▶ Data records:
▼▼▼

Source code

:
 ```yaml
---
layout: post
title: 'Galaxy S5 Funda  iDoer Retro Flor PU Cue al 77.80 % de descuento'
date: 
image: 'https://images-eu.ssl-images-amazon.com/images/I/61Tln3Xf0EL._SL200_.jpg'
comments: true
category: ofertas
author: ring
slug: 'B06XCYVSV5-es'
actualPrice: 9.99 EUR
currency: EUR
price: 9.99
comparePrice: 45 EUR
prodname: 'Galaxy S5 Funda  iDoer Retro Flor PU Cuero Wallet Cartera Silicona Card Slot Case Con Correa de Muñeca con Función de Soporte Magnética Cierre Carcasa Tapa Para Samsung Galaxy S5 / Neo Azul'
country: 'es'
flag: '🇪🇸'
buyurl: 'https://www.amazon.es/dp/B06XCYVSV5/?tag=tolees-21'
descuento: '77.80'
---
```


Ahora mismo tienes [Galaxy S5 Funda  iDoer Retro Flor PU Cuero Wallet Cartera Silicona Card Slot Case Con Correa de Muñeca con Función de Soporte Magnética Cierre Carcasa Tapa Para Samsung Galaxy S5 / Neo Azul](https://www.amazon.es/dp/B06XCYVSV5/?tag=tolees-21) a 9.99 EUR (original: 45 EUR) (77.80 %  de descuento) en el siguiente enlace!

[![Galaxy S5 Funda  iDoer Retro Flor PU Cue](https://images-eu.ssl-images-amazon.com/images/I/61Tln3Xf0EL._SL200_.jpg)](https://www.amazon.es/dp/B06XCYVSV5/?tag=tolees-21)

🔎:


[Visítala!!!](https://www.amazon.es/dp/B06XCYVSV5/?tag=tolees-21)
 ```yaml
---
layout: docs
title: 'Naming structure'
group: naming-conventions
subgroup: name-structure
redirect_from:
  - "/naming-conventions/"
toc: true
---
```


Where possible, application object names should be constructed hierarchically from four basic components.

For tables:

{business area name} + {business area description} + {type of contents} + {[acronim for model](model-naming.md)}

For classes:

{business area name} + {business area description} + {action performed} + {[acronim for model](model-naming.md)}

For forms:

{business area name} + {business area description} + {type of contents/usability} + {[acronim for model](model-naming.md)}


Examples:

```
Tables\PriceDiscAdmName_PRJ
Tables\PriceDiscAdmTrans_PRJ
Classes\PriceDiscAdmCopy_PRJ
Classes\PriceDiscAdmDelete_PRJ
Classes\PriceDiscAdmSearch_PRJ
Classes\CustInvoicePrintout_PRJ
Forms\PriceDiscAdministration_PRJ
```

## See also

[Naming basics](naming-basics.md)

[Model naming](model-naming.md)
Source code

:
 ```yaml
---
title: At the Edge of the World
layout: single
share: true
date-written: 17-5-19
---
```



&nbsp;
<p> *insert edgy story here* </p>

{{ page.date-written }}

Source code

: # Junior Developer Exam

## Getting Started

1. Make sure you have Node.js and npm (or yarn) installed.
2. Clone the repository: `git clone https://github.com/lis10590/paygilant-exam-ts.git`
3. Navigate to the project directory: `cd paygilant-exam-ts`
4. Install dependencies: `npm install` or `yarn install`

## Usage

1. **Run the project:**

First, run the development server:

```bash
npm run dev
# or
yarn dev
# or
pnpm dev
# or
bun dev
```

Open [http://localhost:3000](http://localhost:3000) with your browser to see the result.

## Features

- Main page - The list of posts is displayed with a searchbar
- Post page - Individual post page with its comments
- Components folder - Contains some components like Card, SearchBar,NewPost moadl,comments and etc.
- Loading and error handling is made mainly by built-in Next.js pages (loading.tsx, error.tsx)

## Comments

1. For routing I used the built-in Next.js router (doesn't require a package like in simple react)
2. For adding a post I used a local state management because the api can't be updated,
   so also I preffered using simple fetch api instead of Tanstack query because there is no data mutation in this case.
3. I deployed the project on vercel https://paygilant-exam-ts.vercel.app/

▲▲▲

▶ What is needed: Scan the listing above. Gather each line that contains the word "like".

▶ Solution:
- Components folder - Contains some components like Card, SearchBar,NewPost moadl,comments and etc.
1. For routing I used the built-in Next.js router (doesn't require a package like in simple react)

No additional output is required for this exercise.